WHAT YOU NEED TO DO – What is needed is an exact copy of every entry below, minus the images.

Stored data

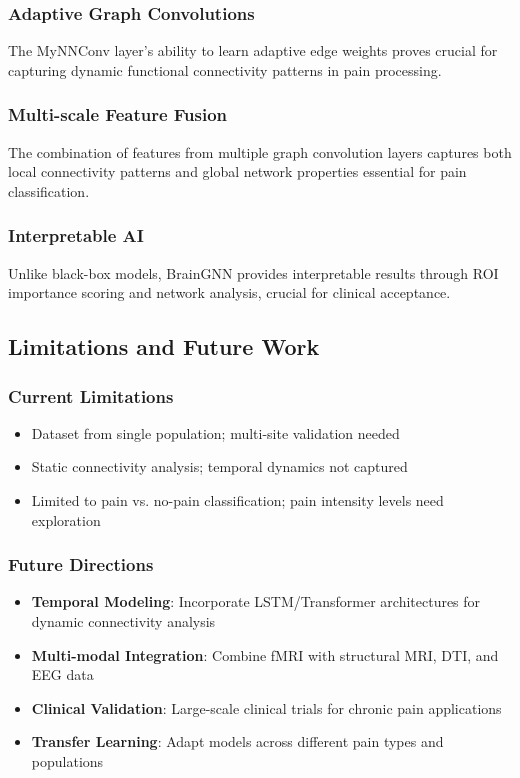 \documentclass[10pt,journal,compsoc]{IEEEtran}
\begin{document}
\subsubsection{Adaptive Graph Convolutions}
The MyNNConv layer's ability to learn adaptive edge weights proves crucial for capturing dynamic functional connectivity patterns in pain processing.

\subsubsection{Multi-scale Feature Fusion}
The combination of features from multiple graph convolution layers captures both local connectivity patterns and global network properties essential for pain classification.

\subsubsection{Interpretable AI}
Unlike black-box models, BrainGNN provides interpretable results through ROI importance scoring and network analysis, crucial for clinical acceptance.

\subsection{Limitations and Future Work}

\subsubsection{Current Limitations}
\begin{itemize}
\item Dataset from single population; multi-site validation needed
\item Static connectivity analysis; temporal dynamics not captured
\item Limited to pain vs. no-pain classification; pain intensity levels need exploration
\end{itemize}

\subsubsection{Future Directions}
\begin{itemize}
\item \textbf{Temporal Modeling}: Incorporate LSTM/Transformer architectures for dynamic connectivity analysis
\item \textbf{Multi-modal Integration}: Combine fMRI with structural MRI, DTI, and EEG data
\item \textbf{Clinical Validation}: Large-scale clinical trials for chronic pain applications
\item \textbf{Transfer Learning}: Adapt models across different pain types and populations
\end{itemize}
\end{document}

TASK ANSWER –
 \documentclass[10pt,journal,compsoc]{IEEEtran}
\begin{document}
\subsubsection{Adaptive Graph Convolutions}
The MyNNConv layer's ability to learn adaptive edge weights proves crucial for capturing dynamic functional connectivity patterns in pain processing.

\subsubsection{Multi-scale Feature Fusion}
The combination of features from multiple graph convolution layers captures both local connectivity patterns and global network properties essential for pain classification.

\subsubsection{Interpretable AI}
Unlike black-box models, BrainGNN provides interpretable results through ROI importance scoring and network analysis, crucial for clinical acceptance.

\subsection{Limitations and Future Work}

\subsubsection{Current Limitations}
\begin{itemize}
\item Dataset from single population; multi-site validation needed
\item Static connectivity analysis; temporal dynamics not captured
\item Limited to pain vs. no-pain classification; pain intensity levels need exploration
\end{itemize}

\subsubsection{Future Directions}
\begin{itemize}
\item \textbf{Temporal Modeling}: Incorporate LSTM/Transformer architectures for dynamic connectivity analysis
\item \textbf{Multi-modal Integration}: Combine fMRI with structural MRI, DTI, and EEG data
\item \textbf{Clinical Validation}: Large-scale clinical trials for chronic pain applications
\item \textbf{Transfer Learning}: Adapt models across different pain types and populations
\end{itemize}
\end{document}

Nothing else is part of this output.